I could use at least a hint.
Definition of character: https://proofwiki.org/wiki/Definition:Character_of_Point_in_Topological_Space
 A: For $(x,y)\in X$ the sub-space $Y_y=(0,1)\times \{y\}$ is open in $X$ and is homeomorphic to $(0,1),$ which  is $1$st-countable. In any space $X,$ if $p\in Y\subset X$ where $Y$ is a $1$st-countable open sub-space of $X$ then $p$ has countable character in $X.$
Note : $(x,y)$ denotes an ordered pair but $(0,1)$ denotes an  interval.
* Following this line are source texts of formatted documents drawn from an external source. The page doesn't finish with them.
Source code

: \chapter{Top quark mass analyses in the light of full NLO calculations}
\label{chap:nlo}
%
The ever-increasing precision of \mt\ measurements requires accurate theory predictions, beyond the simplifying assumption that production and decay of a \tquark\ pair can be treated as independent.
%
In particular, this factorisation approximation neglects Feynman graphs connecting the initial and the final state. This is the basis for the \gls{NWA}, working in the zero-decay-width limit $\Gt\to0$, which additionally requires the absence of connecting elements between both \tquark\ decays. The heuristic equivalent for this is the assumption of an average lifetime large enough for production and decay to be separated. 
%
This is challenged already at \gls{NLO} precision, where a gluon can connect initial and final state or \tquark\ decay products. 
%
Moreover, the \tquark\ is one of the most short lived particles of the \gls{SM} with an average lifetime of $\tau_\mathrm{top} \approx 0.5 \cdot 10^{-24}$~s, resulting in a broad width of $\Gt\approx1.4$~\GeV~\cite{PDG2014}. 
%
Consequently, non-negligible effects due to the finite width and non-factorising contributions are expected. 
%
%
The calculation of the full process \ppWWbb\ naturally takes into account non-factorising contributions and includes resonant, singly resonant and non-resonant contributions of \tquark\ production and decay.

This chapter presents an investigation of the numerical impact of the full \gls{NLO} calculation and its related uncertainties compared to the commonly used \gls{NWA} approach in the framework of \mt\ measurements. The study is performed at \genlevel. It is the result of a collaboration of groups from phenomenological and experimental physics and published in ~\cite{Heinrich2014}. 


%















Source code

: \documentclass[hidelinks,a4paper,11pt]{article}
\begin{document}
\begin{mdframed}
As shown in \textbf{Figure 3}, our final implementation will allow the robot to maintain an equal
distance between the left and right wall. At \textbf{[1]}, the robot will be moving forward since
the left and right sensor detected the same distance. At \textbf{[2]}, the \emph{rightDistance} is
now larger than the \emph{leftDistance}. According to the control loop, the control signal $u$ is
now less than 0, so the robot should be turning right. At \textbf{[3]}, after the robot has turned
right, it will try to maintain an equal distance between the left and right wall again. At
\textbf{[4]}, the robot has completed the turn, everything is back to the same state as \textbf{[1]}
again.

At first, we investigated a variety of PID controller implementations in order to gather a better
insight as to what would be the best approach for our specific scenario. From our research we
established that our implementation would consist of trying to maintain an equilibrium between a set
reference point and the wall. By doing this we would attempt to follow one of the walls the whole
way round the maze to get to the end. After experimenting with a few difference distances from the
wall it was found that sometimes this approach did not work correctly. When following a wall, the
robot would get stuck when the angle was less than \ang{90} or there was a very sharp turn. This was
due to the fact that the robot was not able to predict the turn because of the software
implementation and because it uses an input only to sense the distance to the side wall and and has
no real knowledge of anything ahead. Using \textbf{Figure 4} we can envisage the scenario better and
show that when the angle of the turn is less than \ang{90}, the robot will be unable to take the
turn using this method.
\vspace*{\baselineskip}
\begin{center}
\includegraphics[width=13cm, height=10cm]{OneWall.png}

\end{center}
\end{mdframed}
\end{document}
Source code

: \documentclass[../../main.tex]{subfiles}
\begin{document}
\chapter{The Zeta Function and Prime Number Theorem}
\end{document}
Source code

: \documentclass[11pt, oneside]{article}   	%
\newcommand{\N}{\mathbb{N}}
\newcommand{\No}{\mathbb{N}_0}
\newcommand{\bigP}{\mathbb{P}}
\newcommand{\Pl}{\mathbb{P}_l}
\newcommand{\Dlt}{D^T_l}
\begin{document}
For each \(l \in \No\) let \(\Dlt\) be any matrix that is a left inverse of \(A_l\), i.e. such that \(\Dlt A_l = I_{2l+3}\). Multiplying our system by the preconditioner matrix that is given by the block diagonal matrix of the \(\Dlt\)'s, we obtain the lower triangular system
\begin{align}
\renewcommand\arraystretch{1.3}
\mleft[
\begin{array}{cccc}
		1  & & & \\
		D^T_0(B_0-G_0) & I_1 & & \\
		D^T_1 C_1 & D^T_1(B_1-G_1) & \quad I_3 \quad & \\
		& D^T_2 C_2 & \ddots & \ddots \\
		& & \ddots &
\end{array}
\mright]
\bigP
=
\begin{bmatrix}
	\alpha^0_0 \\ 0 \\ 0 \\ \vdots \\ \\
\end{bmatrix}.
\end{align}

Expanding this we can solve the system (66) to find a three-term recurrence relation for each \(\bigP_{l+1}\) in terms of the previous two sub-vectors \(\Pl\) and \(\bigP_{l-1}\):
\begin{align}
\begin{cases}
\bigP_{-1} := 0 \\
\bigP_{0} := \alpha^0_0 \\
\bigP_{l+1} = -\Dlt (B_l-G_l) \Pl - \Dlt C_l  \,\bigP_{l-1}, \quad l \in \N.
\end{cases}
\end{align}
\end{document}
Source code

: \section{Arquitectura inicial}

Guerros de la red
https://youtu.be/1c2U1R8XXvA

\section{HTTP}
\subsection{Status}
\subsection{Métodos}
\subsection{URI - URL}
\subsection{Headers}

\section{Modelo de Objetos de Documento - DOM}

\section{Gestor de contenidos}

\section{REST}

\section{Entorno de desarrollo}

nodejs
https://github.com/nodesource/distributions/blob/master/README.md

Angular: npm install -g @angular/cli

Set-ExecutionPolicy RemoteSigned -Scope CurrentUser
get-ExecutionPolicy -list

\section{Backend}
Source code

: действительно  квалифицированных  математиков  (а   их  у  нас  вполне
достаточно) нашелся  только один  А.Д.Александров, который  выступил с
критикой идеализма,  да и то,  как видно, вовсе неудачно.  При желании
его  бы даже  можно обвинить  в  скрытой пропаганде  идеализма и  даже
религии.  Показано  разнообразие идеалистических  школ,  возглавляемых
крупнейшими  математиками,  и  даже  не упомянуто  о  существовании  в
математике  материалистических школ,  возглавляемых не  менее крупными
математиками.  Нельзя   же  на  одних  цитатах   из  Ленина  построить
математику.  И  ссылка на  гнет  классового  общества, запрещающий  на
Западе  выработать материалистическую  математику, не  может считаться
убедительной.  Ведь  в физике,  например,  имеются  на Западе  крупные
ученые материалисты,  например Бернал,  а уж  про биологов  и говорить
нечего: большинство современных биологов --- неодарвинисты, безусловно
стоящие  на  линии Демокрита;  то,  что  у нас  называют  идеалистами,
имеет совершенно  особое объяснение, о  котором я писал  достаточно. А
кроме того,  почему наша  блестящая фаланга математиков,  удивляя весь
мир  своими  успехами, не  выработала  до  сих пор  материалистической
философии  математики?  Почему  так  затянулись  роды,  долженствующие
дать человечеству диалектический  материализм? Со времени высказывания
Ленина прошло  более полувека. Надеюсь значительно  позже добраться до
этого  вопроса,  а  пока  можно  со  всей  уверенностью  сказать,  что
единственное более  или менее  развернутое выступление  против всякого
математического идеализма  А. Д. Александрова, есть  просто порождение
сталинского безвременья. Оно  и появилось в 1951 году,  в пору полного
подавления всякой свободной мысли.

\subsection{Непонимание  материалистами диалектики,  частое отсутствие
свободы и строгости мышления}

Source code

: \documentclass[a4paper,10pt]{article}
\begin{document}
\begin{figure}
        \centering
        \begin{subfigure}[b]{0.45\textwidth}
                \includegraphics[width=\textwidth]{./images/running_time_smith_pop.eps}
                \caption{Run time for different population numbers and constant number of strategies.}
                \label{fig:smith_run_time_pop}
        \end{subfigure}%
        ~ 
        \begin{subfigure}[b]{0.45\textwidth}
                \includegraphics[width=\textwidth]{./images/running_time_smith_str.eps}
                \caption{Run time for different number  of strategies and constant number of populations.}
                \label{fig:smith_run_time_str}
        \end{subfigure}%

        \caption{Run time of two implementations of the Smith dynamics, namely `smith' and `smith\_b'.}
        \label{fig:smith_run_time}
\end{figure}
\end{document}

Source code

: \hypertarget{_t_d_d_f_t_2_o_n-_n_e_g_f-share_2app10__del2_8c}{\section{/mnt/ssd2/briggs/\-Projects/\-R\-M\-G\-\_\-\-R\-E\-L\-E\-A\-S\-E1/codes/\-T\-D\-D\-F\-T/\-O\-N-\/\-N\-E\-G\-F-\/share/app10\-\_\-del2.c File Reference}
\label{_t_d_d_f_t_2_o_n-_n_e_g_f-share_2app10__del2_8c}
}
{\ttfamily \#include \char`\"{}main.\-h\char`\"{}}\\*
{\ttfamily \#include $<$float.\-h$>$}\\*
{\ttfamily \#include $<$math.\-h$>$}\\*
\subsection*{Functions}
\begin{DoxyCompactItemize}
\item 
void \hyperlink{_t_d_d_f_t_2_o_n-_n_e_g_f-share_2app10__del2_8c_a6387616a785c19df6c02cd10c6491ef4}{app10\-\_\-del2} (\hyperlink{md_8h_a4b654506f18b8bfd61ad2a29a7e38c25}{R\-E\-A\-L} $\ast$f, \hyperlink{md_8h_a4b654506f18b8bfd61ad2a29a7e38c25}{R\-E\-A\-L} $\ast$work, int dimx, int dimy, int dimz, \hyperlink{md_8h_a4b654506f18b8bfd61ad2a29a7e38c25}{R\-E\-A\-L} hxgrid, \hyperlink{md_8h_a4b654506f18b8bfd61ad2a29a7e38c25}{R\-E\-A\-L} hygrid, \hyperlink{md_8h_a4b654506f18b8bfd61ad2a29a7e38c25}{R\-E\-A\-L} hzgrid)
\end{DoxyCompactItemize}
A: It is easy to see $X$ is first countable (e.g. see here), which means $\chi(x, X)$ (character of $x$) $\leq \aleph_0$. Now we want to prove $\chi(x, X)\geq \aleph_0$. For the sake of contradiction, let $\mathcal B_x$ be a finite local base of $x$. The intersection $\bigcap \mathcal B_x$ is clearly open. $\bigcap \mathcal B_x\neq\{x\}$ as one-point sets are not open in $X$. If $\bigcap\mathcal B_x$ consists of at least two points, say $y\neq x$, then $X$ cannot be $T_1$. For if $U$ is an open set containing $x$ but not $y$, by definition of a local base, there exists $B_i\in \mathcal B_x$ such that $B_i\subset U$. As $\bigcap\mathcal B_x\subset B_i\subset U$, $\bigcap\mathcal B_x$ cannot contain $y$, a contradiction. We know that order topology is $T_1$ (in fact, completely normal), thus a finite local base of $x$ doesn't exist, which means $\chi(x, X)=\aleph_0$.